# [ACTIVITY]
Write out word for word each line of the records, beginning at the first and stopping after the line with "6 & right\\". Leave the pictures out.

# [Rendered images with source text]
○ ○ ○
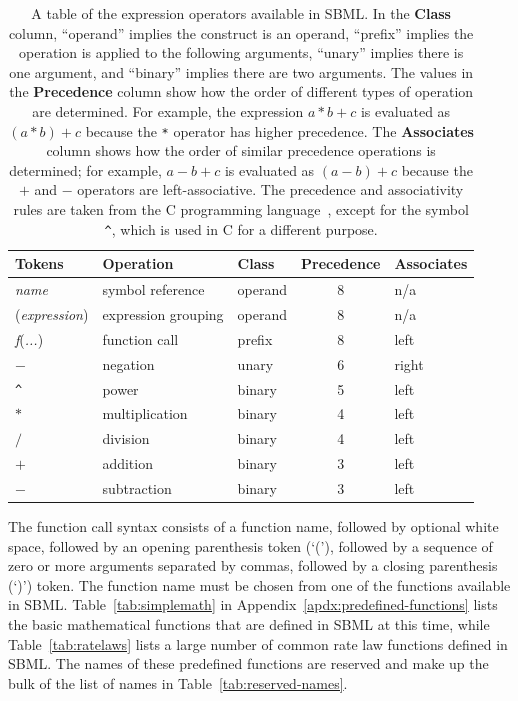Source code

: \documentclass[10pt]{cekarticle}
\newcommand{\vref}[1]{\ref{#1}}
\begin{document}
\begin{table}[tbh]
  \vspace*{8pt}
  \begin{center}
    \begin{tabular}{lllcl}
      \toprule
      \textbf{Tokens} & \textbf{Operation} & \textbf{Class} & \textbf{Precedence} & \textbf{Associates} \\
      \midrule
      \emph{name} & symbol reference & operand & 8 & n/a \\
      (\emph{expression}) & expression grouping & operand & 8 & n/a\\
      \emph{f}(\emph{...}) & function call & prefix & 8 & left\\
      $-$ & negation & unary & 6 & right\\
      \verb|^| & power & binary & 5 & left \\
      $*$ & multiplication & binary & 4 & left\\
      $/$ & division & binary & 4 & left\\
      $+$ & addition & binary & 3 & left\\
      $-$ & subtraction & binary & 3 & left\\
      \bottomrule
    \end{tabular}
    \vspace*{-3pt}
  \end{center}
  \caption{A table of the expression operators available in SBML.  In the
    \textbf{\textrm{Class}} column, ``operand'' implies the construct is an
    operand, ``prefix'' implies the operation is applied to the following
    arguments, ``unary'' implies there is one argument, and ``binary''
    implies there are two arguments.  The values in the
    \textbf{\textrm{Precedence}} column show how the order of different
    types of operation are determined.  For example, the expression $a * b
    + c$ is evaluated as $(a * b) + c$ because the \texttt{*} operator has
    higher precedence.  The \textbf{\textrm{Associates}} column shows how
    the order of similar precedence operations is determined; for example,
    $a - b + c$ is evaluated as $(a - b) + c$ because the $+$ and $-$
    operators are left-associative.  The precedence and associativity rules
    are taken from the C programming language~\protect\citep{harbison:1995},
    except for the symbol \texttt{\^}, which is used in C for a different
    purpose.}
  \label{tab:operators}
\end{table}

The function call syntax consists of a function name, followed by optional
white space, followed by an opening parenthesis token (`('), followed by a
sequence of zero or more arguments separated by commas, followed by a
closing parenthesis (`)') token.  The function name must be chosen from one
of the functions available in SBML.  Table~\ref{tab:simplemath} in
Appendix~\ref{apdx:predefined-functions} lists the basic mathematical
functions that are defined in SBML at this time, while
Table~\ref{tab:ratelaws} lists a large number of common rate law functions
defined in SBML.  The names of these predefined functions are reserved and
make up the bulk of the list of names in
Table~\vref{tab:reserved-names}.
\end{document}
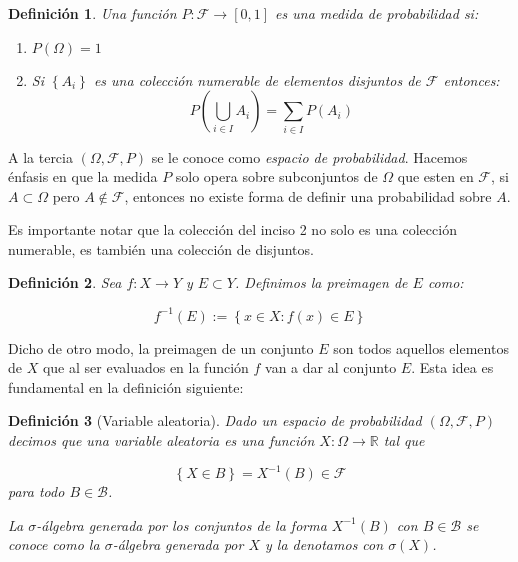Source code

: \documentclass{extreport}
\theoremstyle{definicion}
\newtheorem{definition}{Definición}[chapter]
\theoremstyle{propiedad}
\theoremstyle{teorema}
\begin{document}
\begin{definition}
Una función $P:\mathcal{F}\rightarrow [0,1]$  es una medida de probabilidad si:
\begin{enumerate}
    \item $P(\Omega) = 1$
    \item Si $\left\{A_i\right\}$ es una colección numerable de elementos disjuntos de $\mathcal{F}$ entonces:
    $$
        P\left(\bigcup_{i\in I} A_i\right) =  \sum_{i\in I} P(A_i) 
    $$
\end{enumerate}    
\end{definition}

A la tercia $(\Omega, \mathcal{F}, P)$ se le conoce como \emph{espacio de probabilidad}. Hacemos énfasis en que la medida $P$ solo opera sobre subconjuntos de $\Omega$ que esten en $\mathcal{F}$, si $A\subset \Omega$ pero $A\notin \mathcal{F}$, entonces no existe forma de definir una probabilidad sobre $A$.

Es importante notar que la colección del inciso 2 no solo es una colección numerable, es también una colección de disjuntos. 


\begin{definition}
Sea $f:X\rightarrow Y$ y $E\subset Y$. Definimos la \emph{preimagen}  de $E$ como:

$$
f^{-1}(E) := \left\{x\in X: f(x) \in E\right\}
$$    
\end{definition}
\par\noindent

Dicho de otro modo, la preimagen de un conjunto $E$  son todos aquellos elementos de $X$  que al ser evaluados en la función $f$  van a dar al conjunto $E.$ Esta idea es fundamental en la definición siguiente: 

\begin{definition}[Variable aleatoria]
Dado un espacio de probabilidad $(\Omega, \mathcal{F}, P)$  decimos que una \emph{variable aleatoria} es una función $X:\Omega \rightarrow \mathbb{R}$ tal que 

$$
\left\{X \in B\right\} = X^{-1}(B)\in \mathcal{F}
$$
para todo $B\in \mathcal{B}$. 

La $\sigma$-álgebra generada por los conjuntos de la forma $X^{-1}(B)$ con $B\in\mathcal{B}$ se conoce como la \emph{$\sigma$-álgebra generada por $X$} y la denotamos con $\sigma(X)$.
    
\end{definition}
\end{document}
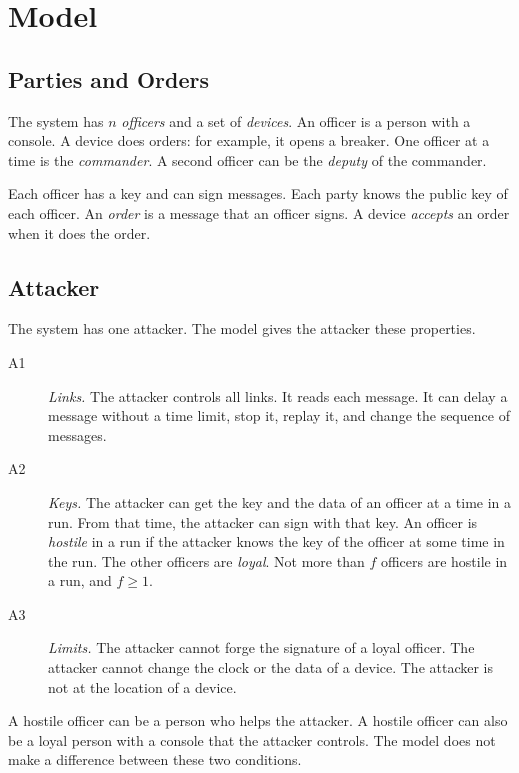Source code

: \section{Model}
\label{sec:model}

\subsection{Parties and Orders}

The system has $n$ \emph{officers} and a set of \emph{devices}. An officer is a person with
a console. A device does orders: for example, it opens a breaker. One officer at a time is
the \emph{commander}. A second officer can be the \emph{deputy} of the commander.

Each officer has a key and can sign messages. Each party knows the public key of each
officer. An \emph{order} is a message that an officer signs. A device \emph{accepts} an
order when it does the order.

\subsection{Attacker}

The system has one attacker. The model gives the attacker these properties.
\begin{description}
  \item[A1] \emph{Links.} The attacker controls all links. It reads each message. It can delay a
  message without a time limit, stop it, replay it, and change the sequence of messages.
  \item[A2] \emph{Keys.} The attacker can get the key and the data of an officer at a time in a run.
  From that time, the attacker can sign with that key. An officer is \emph{hostile} in a
  run if the attacker knows the key of the officer at some time in the run. The other
  officers are \emph{loyal}. Not more than $f$ officers are hostile in a run, and
  $f \ge 1$.
  \item[A3] \emph{Limits.} The attacker cannot forge the signature of a loyal officer. The attacker
  cannot change the clock or the data of a device. The attacker is not at the location of
  a device.
\end{description}

A hostile officer can be a person who helps the attacker. A hostile officer can also be a
loyal person with a console that the attacker controls. The model does not make a
difference between these two conditions.

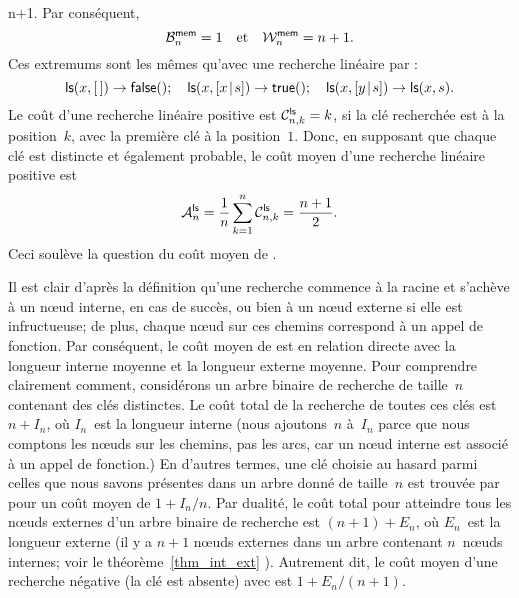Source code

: n+1\).
Par conséquent,
\begin{equation*}
\B{\fun{mem}}{n} = 1\quad\text{et}\quad \W{\fun{mem}}{n} = n + 1.
\index{mem@$\B{\fun{mem}}{n}$}\index{mem@$\W{\fun{mem}}{n}$}
\end{equation*}
Ces extremums sont les mêmes qu'avec une recherche
linéaire par
:
\begin{equation*}
\fun{ls}(x,\el)          \rightarrow  \fun{false}();\quad
\fun{ls}(x,\cons{x}{s})  \rightarrow  \fun{true}();\quad
\fun{ls}(x,\cons{y}{s})  \rightarrow  \fun{ls}(x,s).
\end{equation*}
Le coût d'une recherche linéaire positive est \(\C{\fun{ls}}{n,k} =
k\), si la clé recherchée est à la position~\(k\), avec la première
clé à la position~\(1\). Donc, en supposant que chaque clé est
distincte et également probable, le coût moyen d'une recherche
linéaire positive est
\begin{equation*}
  \M{\fun{ls}}{n} = \frac{1}{n}\sum_{k=1}^{n}\C{\fun{ls}}{n,k} =
  \frac{n+1}{2}.
  \index{recherche linéaire}
  \index{ls@$\M{\fun{ls}}{n}$}
\end{equation*}
Ceci soulève la question du coût moyen de
. 


Il est clair d'après la définition qu'une recherche commence à la
racine et s'achève à un nœud interne, en cas de succès, ou bien à
un nœud externe si elle est infructueuse; de plus, chaque nœud
sur ces chemins correspond à un appel de fonction. Par conséquent, le
coût moyen de  est en relation
directe avec la longueur interne moyenne et la longueur externe moyenne. Pour comprendre clairement
comment, considérons un arbre binaire de recherche de taille~\(n\)
contenant des clés distinctes. Le coût total de la recherche de toutes
ces clés est \(n+I_n\), où \(I_n\)~est la longueur interne (nous
ajoutons~\(n\) à~\(I_n\) parce que nous comptons les nœuds sur les
chemins, pas les arcs, car un nœud interne est associé à un appel
de fonction.)  En d'autres termes, une clé choisie au hasard parmi
celles que nous savons présentes dans un arbre donné de taille~\(n\)
est trouvée par  pour un coût moyen de \(1+I_n/n\). Par
dualité, le coût total pour atteindre tous les nœuds externes d'un
arbre binaire de recherche est \((n+1)+E_n\), où \(E_n\)~est la
longueur externe (il y a \(n+1\) nœuds externes dans un arbre
contenant \(n\)~nœuds internes; voir le théorème~\ref{thm_int_ext}
). Autrement dit, le coût moyen d'une recherche
négative (la clé est absente) avec 
est \(1 + E_n/(n+1)\).

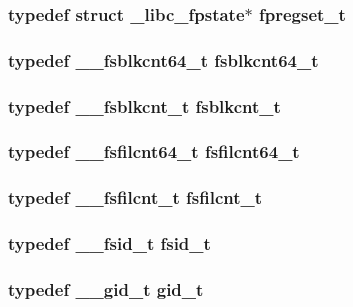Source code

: \subsubsection[{fpregset\_\-t}]{\setlength{\rightskip}{0pt plus 5cm}typedef struct {\bf \_\-libc\_\-fpstate}$\ast$ {\bf fpregset\_\-t}}\label{tp_8c_a2399ee17d83ca21bc471e6ac97157151}
\subsubsection[{fsblkcnt64\_\-t}]{\setlength{\rightskip}{0pt plus 5cm}typedef {\bf \_\-\_\-fsblkcnt64\_\-t} {\bf fsblkcnt64\_\-t}}\label{tp_8c_a5be27abcad0def5d3731a4d38c6434c4}
\subsubsection[{fsblkcnt\_\-t}]{\setlength{\rightskip}{0pt plus 5cm}typedef {\bf \_\-\_\-fsblkcnt\_\-t} {\bf fsblkcnt\_\-t}}\label{tp_8c_a259e02dbd79df22bec11ea0ecad2e28b}
\subsubsection[{fsfilcnt64\_\-t}]{\setlength{\rightskip}{0pt plus 5cm}typedef {\bf \_\-\_\-fsfilcnt64\_\-t} {\bf fsfilcnt64\_\-t}}\label{tp_8c_a5dc11ca264244ab2378393bf6c5816f7}
\subsubsection[{fsfilcnt\_\-t}]{\setlength{\rightskip}{0pt plus 5cm}typedef {\bf \_\-\_\-fsfilcnt\_\-t} {\bf fsfilcnt\_\-t}}\label{tp_8c_a31e0eb7cd530717cdd080ed6323f224e}
\subsubsection[{fsid\_\-t}]{\setlength{\rightskip}{0pt plus 5cm}typedef {\bf \_\-\_\-fsid\_\-t} {\bf fsid\_\-t}}\label{tp_8c_ab9fc7229d8237501dcd371ba9875dc7f}
\subsubsection[{gid\_\-t}]{\setlength{\rightskip}{0pt plus 5cm}typedef {\bf \_\-\_\-gid\_\-t} {\bf gid\_\-t}}\label{tp_8c_a9520fe38856d436aa8c5850ff21839ec}
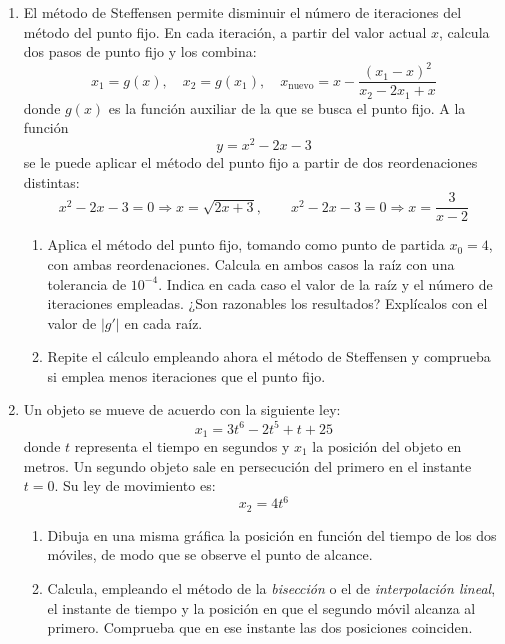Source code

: \begin{enumerate}
\item El método de Steffensen permite disminuir el número de iteraciones del método del punto fijo. En cada iteración, a partir del valor actual $x$, calcula dos pasos de punto fijo y los combina:
\begin{equation*}
x_1=g(x),\quad x_2=g(x_1),\quad x_{\text{nuevo}} = x - \frac{(x_1 -x)^2}{x_2 - 2x_1 + x}
\end{equation*}
donde $g(x)$ es la función auxiliar de la que se busca el punto fijo. A la función
\begin{equation*}
y= x^2-2x-3
\end{equation*}
se le puede aplicar el método del punto fijo a partir de dos reordenaciones distintas:
\begin{equation*}
x^2-2x-3=0 \Rightarrow x=\sqrt{2x+3}, \qquad x^2-2x-3=0 \Rightarrow x=\frac{3}{x-2}
\end{equation*}
\begin{enumerate}
\item Aplica el método del punto fijo, tomando como punto de partida $x_0=4$, con ambas reordenaciones. Calcula en ambos casos la raíz con una tolerancia de $10^{-4}$. Indica en cada caso el valor de la raíz y el número de iteraciones empleadas. ¿Son razonables los resultados? Explícalos con el valor de $\vert g'\vert$ en cada raíz.
\item Repite el cálculo empleando ahora el método de Steffensen y comprueba si emplea menos iteraciones que el punto fijo.
\end{enumerate}

\item Un objeto se mueve de acuerdo con la siguiente ley:
\begin{equation*}
x_1 = 3t^6 - 2t^5 + t + 25
\end{equation*}
donde $t$ representa el tiempo en segundos y $x_1$ la posición del objeto en metros.
Un segundo objeto sale en persecución del primero en el instante $t=0$. Su ley de movimiento es:
\begin{equation*}
x_2 = 4t^6
\end{equation*}
\begin{enumerate}
\item Dibuja en una misma gráfica la posición en función del tiempo de los dos móviles, de modo que se observe el punto de alcance.
\item Calcula, empleando el método de la \emph{bisección} o el de \emph{interpolación lineal}, el instante de tiempo y la posición en que el segundo móvil alcanza al primero. Comprueba que en ese instante las dos posiciones coinciden.
\end{enumerate}


\end{enumerate}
○ ○ ○
# [RESPONSE TO THE EXERCISE]
Source code

: \documentclass[10pt]{cekarticle}
\newcommand{\vref}[1]{\ref{#1}}
\begin{document}
\begin{table}[tbh]
  \vspace*{8pt}
  \begin{center}
    \begin{tabular}{lllcl}
      \toprule
      \textbf{Tokens} & \textbf{Operation} & \textbf{Class} & \textbf{Precedence} & \textbf{Associates} \\
      \midrule
      \emph{name} & symbol reference & operand & 8 & n/a \\
      (\emph{expression}) & expression grouping & operand & 8 & n/a\\
      \emph{f}(\emph{...}) & function call & prefix & 8 & left\\
      $-$ & negation & unary & 6 & right\\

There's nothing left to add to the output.